→ INSTRUCTIONS TO FOLLOW
Word for word, repeat the data; no picture should appear in the result.

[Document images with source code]
========================================================================
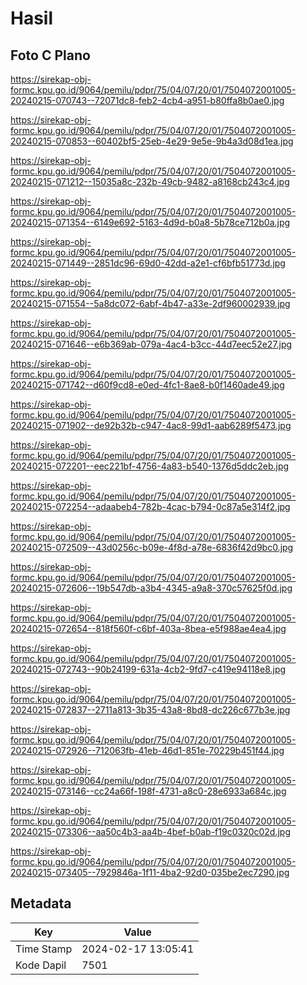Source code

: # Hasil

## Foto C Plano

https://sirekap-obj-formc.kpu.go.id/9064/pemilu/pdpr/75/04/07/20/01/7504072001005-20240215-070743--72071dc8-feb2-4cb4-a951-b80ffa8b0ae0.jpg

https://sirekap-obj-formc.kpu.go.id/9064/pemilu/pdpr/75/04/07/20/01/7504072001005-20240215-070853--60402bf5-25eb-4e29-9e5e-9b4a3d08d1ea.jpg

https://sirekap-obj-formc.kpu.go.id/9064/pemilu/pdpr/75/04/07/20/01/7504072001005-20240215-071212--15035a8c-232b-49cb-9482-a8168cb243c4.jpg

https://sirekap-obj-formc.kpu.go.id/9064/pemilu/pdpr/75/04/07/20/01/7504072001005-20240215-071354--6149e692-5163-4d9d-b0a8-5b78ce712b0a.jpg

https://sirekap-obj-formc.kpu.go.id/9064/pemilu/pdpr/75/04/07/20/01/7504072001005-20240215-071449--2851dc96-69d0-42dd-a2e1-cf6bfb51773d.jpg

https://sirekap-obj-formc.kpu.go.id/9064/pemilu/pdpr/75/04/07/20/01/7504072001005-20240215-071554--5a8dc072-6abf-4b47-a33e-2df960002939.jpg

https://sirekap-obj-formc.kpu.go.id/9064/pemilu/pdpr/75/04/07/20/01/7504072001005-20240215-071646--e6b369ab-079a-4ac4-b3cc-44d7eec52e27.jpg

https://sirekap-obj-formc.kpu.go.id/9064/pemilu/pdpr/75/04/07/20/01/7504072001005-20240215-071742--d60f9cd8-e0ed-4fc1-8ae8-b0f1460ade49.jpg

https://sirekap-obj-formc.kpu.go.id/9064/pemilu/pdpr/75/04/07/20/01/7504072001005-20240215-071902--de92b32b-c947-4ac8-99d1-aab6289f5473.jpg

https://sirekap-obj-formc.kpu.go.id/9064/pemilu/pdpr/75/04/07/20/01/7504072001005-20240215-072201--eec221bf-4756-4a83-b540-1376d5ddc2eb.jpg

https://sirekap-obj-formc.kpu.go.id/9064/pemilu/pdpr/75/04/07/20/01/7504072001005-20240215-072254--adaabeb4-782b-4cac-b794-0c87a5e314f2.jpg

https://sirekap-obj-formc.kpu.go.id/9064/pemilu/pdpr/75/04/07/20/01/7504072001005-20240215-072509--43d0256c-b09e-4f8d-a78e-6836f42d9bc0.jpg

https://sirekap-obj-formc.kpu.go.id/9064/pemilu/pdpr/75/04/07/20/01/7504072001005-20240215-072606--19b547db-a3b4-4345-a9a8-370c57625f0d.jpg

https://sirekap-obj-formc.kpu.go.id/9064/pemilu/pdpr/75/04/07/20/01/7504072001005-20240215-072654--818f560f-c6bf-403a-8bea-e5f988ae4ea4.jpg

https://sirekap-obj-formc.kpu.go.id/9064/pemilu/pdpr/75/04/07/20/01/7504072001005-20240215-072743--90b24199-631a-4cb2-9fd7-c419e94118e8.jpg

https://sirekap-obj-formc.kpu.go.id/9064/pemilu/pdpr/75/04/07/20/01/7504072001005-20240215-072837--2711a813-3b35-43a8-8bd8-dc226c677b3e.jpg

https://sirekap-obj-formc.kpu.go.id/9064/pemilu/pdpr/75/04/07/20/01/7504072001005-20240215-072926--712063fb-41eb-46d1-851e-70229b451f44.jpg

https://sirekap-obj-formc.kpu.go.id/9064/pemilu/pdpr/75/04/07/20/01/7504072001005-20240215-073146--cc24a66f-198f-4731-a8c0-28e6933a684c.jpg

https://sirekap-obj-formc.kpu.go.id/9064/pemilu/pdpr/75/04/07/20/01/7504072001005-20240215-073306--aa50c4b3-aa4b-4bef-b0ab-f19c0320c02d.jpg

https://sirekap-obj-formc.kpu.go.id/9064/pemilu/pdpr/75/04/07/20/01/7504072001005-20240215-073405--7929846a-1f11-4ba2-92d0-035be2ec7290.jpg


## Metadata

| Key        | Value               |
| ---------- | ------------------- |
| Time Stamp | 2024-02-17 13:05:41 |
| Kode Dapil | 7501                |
========================================================================
→ RESPONSE TO THE EXERCISE
Source code

: # Hasil

## Foto C Plano

https://sirekap-obj-formc.kpu.go.id/9064/pemilu/pdpr/75/04/07/20/01/7504072001005-20240215-070743--72071dc8-feb2-4cb4-a951-b80ffa8b0ae0.jpg

https://sirekap-obj-formc.kpu.go.id/9064/pemilu/pdpr/75/04/07/20/01/7504072001005-20240215-070853--60402bf5-25eb-4e29-9e5e-9b4a3d08d1ea.jpg

https://sirekap-obj-formc.kpu.go.id/9064/pemilu/pdpr/75/04/07/20/01/7504072001005-20240215-071212--15035a8c-232b-49cb-9482-a8168cb243c4.jpg

https://sirekap-obj-formc.kpu.go.id/9064/pemilu/pdpr/75/04/07/20/01/7504072001005-20240215-071354--6149e692-5163-4d9d-b0a8-5b78ce712b0a.jpg

https://sirekap-obj-formc.kpu.go.id/9064/pemilu/pdpr/75/04/07/20/01/7504072001005-20240215-071449--2851dc96-69d0-42dd-a2e1-cf6bfb51773d.jpg

https://sirekap-obj-formc.kpu.go.id/9064/pemilu/pdpr/75/04/07/20/01/7504072001005-20240215-071554--5a8dc072-6abf-4b47-a33e-2df960002939.jpg

https://sirekap-obj-formc.kpu.go.id/9064/pemilu/pdpr/75/04/07/20/01/7504072001005-20240215-071646--e6b369ab-079a-4ac4-b3cc-44d7eec52e27.jpg

https://sirekap-obj-formc.kpu.go.id/9064/pemilu/pdpr/75/04/07/20/01/7504072001005-20240215-071742--d60f9cd8-e0ed-4fc1-8ae8-b0f1460ade49.jpg

https://sirekap-obj-formc.kpu.go.id/9064/pemilu/pdpr/75/04/07/20/01/7504072001005-20240215-071902--de92b32b-c947-4ac8-99d1-aab6289f5473.jpg

https://sirekap-obj-formc.kpu.go.id/9064/pemilu/pdpr/75/04/07/20/01/7504072001005-20240215-072201--eec221bf-4756-4a83-b540-1376d5ddc2eb.jpg

https://sirekap-obj-formc.kpu.go.id/9064/pemilu/pdpr/75/04/07/20/01/7504072001005-20240215-072254--adaabeb4-782b-4cac-b794-0c87a5e314f2.jpg

https://sirekap-obj-formc.kpu.go.id/9064/pemilu/pdpr/75/04/07/20/01/7504072001005-20240215-072509--43d0256c-b09e-4f8d-a78e-6836f42d9bc0.jpg

https://sirekap-obj-formc.kpu.go.id/9064/pemilu/pdpr/75/04/07/20/01/7504072001005-20240215-072606--19b547db-a3b4-4345-a9a8-370c57625f0d.jpg

https://sirekap-obj-formc.kpu.go.id/9064/pemilu/pdpr/75/04/07/20/01/7504072001005-20240215-072654--818f560f-c6bf-403a-8bea-e5f988ae4ea4.jpg

https://sirekap-obj-formc.kpu.go.id/9064/pemilu/pdpr/75/04/07/20/01/7504072001005-20240215-072743--90b24199-631a-4cb2-9fd7-c419e94118e8.jpg

https://sirekap-obj-formc.kpu.go.id/9064/pemilu/pdpr/75/04/07/20/01/7504072001005-20240215-072837--2711a813-3b35-43a8-8bd8-dc226c677b3e.jpg

https://sirekap-obj-formc.kpu.go.id/9064/pemilu/pdpr/75/04/07/20/01/7504072001005-20240215-072926--712063fb-41eb-46d1-851e-70229b451f44.jpg

https://sirekap-obj-formc.kpu.go.id/9064/pemilu/pdpr/75/04/07/20/01/7504072001005-20240215-073146--cc24a66f-198f-4731-a8c0-28e6933a684c.jpg

https://sirekap-obj-formc.kpu.go.id/9064/pemilu/pdpr/75/04/07/20/01/7504072001005-20240215-073306--aa50c4b3-aa4b-4bef-b0ab-f19c0320c02d.jpg

https://sirekap-obj-formc.kpu.go.id/9064/pemilu/pdpr/75/04/07/20/01/7504072001005-20240215-073405--7929846a-1f11-4ba2-92d0-035be2ec7290.jpg


## Metadata

| Key        | Value               |
| ---------- | ------------------- |
| Time Stamp | 2024-02-17 13:05:41 |
| Kode Dapil | 7501                |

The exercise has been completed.